After a few years at George Washington, Derrick declined an administrative position and decided to return to Charleston.

"I felt my clinical skills were better and I wanted to do that more than being in an administrative manner," he said.

His wife, Martha Derrick, describes the reaction when the department head learned the news:

"The dean thought he was crazy to pass on that," she said. "He had tenure."

Derrick describes no regrets, but rather the chance to help patients.

That includes helping develop new surgical procedures to treat heavily inflamed kidneys, in addition to studies with fertility.

Other highlights on Derrick's resume include medical articles, books, videos about certain procedures, in addition to being tapped to be a consultant to the Surgeon General of the Army, and medical missions to countries such as Nepal and Nigeria.

In addition to his private practice, Derrick is still a clinical professor of urology at MUSC and an emeritus member of Clemson University Board of Trustees.

Active lifestyle

Derrick attributes his active lifestyle to wanting to keep busy. That's something started with chores such as a paper route when he was a youth.

The habit of waking early continues today since Derrick says he's often up at 5 a.m., tending to errands like caring for his signature rose garden.

"I have always enjoyed what I do and I enjoy getting up in the morning and going to work," he said.

Weekends aren't much for down time either. Instead, Derrick often can be found in the gym or riding his bicycle. The exercises have changed over the years.

"I do low-impact things like the stationary bike or the street bike," he said. "I don't do jumping jacks, rather those are things I enjoy watching."

Derrick and his wife also are described as globetrotters of sorts.

The two have visited all seven continents, and often the reasons have been deployment for the armed forces or a medical convention that also doubled as a vacation for the couple.

"Until the last four or five years, nearly every big trip we took has been with a medical convention associated with it," Derrick said. "We could go to enjoy the international information that was being shared and we also saw what was nearby."

Uphill battle

One overseas trip in 2003 was to hike Mount Kilimanjaro.

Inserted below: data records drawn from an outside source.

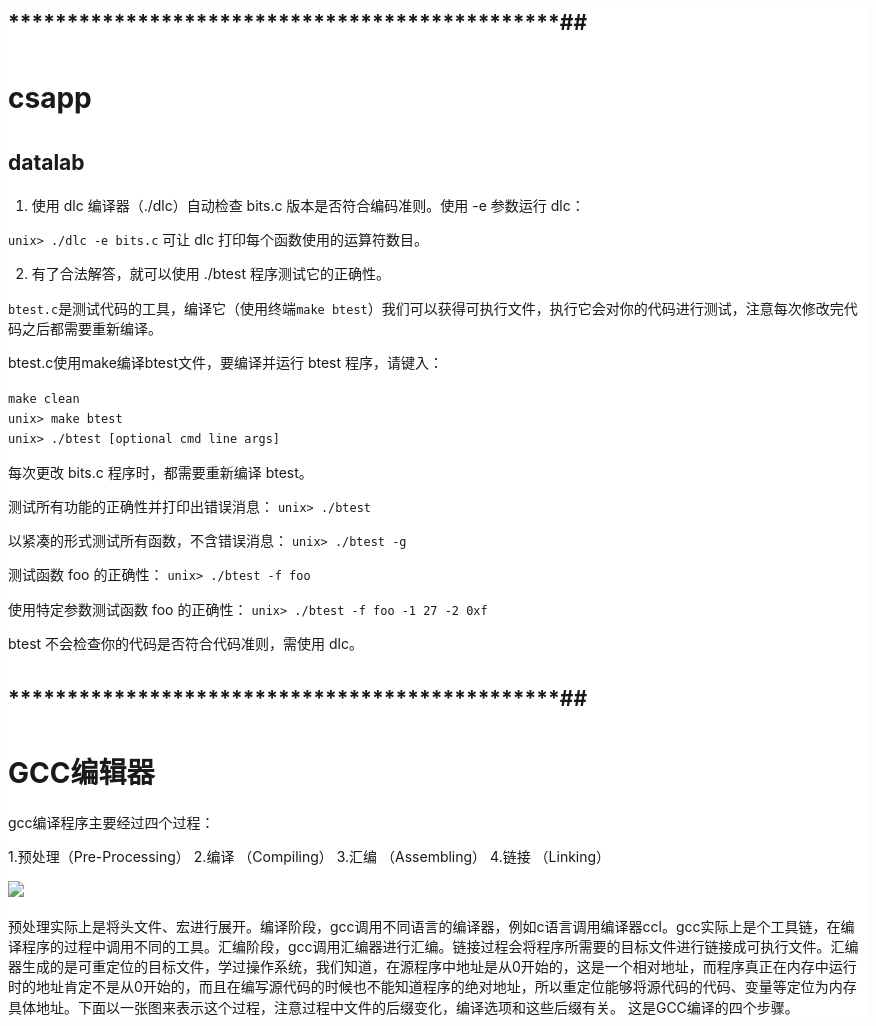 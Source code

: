 ## ***********************************************##
# csapp

## datalab

1. 使用 dlc 编译器（./dlc）自动检查 bits.c 版本是否符合编码准则。使用 -e 参数运行 dlc：

`unix> ./dlc -e bits.c`
可让 dlc 打印每个函数使用的运算符数目。

2. 有了合法解答，就可以使用 ./btest 程序测试它的正确性。

`btest.c`是测试代码的工具，编译它（使用终端`make btest`）我们可以获得可执行文件，执行它会对你的代码进行测试，注意每次修改完代码之后都需要重新编译。

btest.c使用make编译btest文件，要编译并运行 btest 程序，请键入：

```Linux
make clean
unix> make btest
unix> ./btest [optional cmd line args]
```
每次更改 bits.c 程序时，都需要重新编译 btest。

测试所有功能的正确性并打印出错误消息：
`unix> ./btest`

以紧凑的形式测试所有函数，不含错误消息：
`unix> ./btest -g`

测试函数 foo 的正确性：
`unix> ./btest -f foo`

使用特定参数测试函数 foo 的正确性：
`unix> ./btest -f foo -1 27 -2 0xf`

btest 不会检查你的代码是否符合代码准则，需使用 dlc。

## ***********************************************##

# GCC编辑器
gcc编译程序主要经过四个过程：

1.预处理（Pre-Processing）
2.编译 （Compiling）
3.汇编 （Assembling）
4.链接 （Linking）

![](https://pic4.zhimg.com/80/v2-38aedd85719aa8828ba5ab912b7591b3_720w.webp)

预处理实际上是将头文件、宏进行展开。编译阶段，gcc调用不同语言的编译器，例如c语言调用编译器ccl。gcc实际上是个工具链，在编译程序的过程中调用不同的工具。汇编阶段，gcc调用汇编器进行汇编。链接过程会将程序所需要的目标文件进行链接成可执行文件。汇编器生成的是可重定位的目标文件，学过操作系统，我们知道，在源程序中地址是从0开始的，这是一个相对地址，而程序真正在内存中运行时的地址肯定不是从0开始的，而且在编写源代码的时候也不能知道程序的绝对地址，所以重定位能够将源代码的代码、变量等定位为内存具体地址。下面以一张图来表示这个过程，注意过程中文件的后缀变化，编译选项和这些后缀有关。
这是GCC编译的四个步骤。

Derrick describes a lengthy training period to gain endurance and the ability to handle conditions like thinner air at high altitudes.

Before taking on the mountain, Derrick had to overcome some other adversities.

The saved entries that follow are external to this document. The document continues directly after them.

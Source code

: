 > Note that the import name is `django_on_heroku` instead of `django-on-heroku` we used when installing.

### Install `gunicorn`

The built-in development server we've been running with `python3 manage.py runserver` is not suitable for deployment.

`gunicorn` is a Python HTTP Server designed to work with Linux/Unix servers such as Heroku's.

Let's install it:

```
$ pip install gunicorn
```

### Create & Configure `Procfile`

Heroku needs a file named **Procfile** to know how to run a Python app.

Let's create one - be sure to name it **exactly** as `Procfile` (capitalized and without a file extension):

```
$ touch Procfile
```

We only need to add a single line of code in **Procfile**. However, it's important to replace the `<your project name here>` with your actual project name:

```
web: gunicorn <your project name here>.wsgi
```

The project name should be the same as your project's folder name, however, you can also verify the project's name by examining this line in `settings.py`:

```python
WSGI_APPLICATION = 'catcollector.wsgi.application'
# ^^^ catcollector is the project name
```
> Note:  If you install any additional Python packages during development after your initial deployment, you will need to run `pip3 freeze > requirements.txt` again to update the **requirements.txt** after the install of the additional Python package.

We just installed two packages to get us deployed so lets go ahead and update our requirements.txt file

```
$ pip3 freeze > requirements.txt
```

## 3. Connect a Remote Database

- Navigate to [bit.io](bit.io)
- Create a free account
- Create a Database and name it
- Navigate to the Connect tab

Derrick battled some health problems that threatened to force him to retire his practice.

That's when Steele was tapped to join Derrick's practice.

"They recruited me here to take his place and by the time I got here, he had already had heart surgery and was planning to climb Mount Kilimanjaro as part of the healing process for his heart," Steele said. "Within six months of me coming here, he was already back to work and he was full-time."

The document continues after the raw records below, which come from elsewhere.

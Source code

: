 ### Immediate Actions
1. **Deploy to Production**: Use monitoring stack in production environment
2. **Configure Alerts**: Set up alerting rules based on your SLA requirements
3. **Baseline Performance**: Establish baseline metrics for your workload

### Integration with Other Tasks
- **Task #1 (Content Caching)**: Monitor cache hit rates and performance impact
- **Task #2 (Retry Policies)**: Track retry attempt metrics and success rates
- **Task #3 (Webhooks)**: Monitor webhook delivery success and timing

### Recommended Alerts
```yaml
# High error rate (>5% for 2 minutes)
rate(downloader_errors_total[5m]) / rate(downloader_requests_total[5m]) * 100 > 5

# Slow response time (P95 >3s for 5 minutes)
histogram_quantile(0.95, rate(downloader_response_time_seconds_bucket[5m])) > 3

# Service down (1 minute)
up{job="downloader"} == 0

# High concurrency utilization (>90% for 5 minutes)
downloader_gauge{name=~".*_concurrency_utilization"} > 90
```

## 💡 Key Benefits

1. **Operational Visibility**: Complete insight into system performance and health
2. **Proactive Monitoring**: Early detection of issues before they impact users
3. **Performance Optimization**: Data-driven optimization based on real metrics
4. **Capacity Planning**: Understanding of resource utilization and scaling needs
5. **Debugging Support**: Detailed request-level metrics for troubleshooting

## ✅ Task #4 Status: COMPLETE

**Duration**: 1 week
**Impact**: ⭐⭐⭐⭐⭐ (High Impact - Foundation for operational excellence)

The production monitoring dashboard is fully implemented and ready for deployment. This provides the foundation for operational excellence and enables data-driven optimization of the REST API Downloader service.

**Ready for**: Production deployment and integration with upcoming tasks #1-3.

Steele said Derrick ended up being his mentor and an advocate to help grow his practice.

"Fletcher was a better advertisement than anything here because he's already well-respected and his word is as good as gold," Steele said.

Steele also describes Derrick as a physician who would treat patients on a level not often seen in the practice.

"He doesn't treat anybody differently and he has always been so open to talk about things that are non-medical, and for that patients have a trust in him and they can tell him anything and they can get advice on other things."

Steele added that Derrick's office also is busy with people seeking advice beyond medicine.

"He's known for his roses. People come to the office for advice on their roses and that's unusual for a urology office," he said.

A different pace

Reluctantly, Derrick says he's had to alter the way he practices urology.

That includes no longer doing surgical procedures and shifting to a part-time work schedule.

"Years ago we used to laugh and say we worked just half days - just 7 a.m. to 7 p.m. - and that was also working weekends and at the (emergency room) and (intensive care unit) too," he said.

Today, Derrick's practice is about "99 percent male" patients and a schedule of 10 hours a week.

"I think I'm at a point now that I can maintain this pace for probably as long as I'd wish," he said. "I'm in good health, and, of course, we all have some aches and pains, but I am in good health and see no reason not to."